Sure, it can be planned things like having kids, or changing jobs, or moving cities. But unexpected changes usually have the greatest impact. When new opportunities derail your current path entirely, you either have to create a new one or get stuck until you do.

The world forces you to let go of the things that no longer serve you along the way: the ideas, the things, the relationships.

And yes, it might be painful, scary, or sad, but I also feel like the people who dare to reinvent themselves are more interesting and happier.

People with perfect CVs make me very sceptical.

This summer, I remember a conversation with my friend Mervi, a leadership and start-up coach (whom I would recommend to anyone looking for a coach). I complained about being someone who always reflects on my life and constantly changes things, because it feels very impractical when you’re in the middle of it.

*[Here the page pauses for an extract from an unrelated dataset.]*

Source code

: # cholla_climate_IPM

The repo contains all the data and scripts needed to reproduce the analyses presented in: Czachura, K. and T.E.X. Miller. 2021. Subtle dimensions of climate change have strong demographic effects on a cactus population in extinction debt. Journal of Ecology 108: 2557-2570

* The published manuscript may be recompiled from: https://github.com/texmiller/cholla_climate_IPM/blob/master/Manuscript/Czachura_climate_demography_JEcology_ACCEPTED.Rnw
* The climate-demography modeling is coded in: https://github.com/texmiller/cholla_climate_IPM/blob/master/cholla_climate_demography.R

Wouldn’t it be simpler to think less and go on with the status quo?

And she said something like “I used to think so too, that reflecting less made for a simpler, happier life”. But then she continued, “But when I meet these people in coaching, I realise that they don’t know how to make simple changes about their own situation, even when they are miserable.”

That comment stuck with me.

Short periods of turmoil vs. an unhappy life?

I know what I’d pick.

Is it complicated to explain in a CV? For sure.

Is it exhausting in the moment? Absolutely.

But at least I will live an interesting life. And I can look back and feel that I was observant and brave enough to change when the world around me changed.

Because all we know is that the next 10 years will be at least as eventful as the previous 10 years. Don’t stop moving.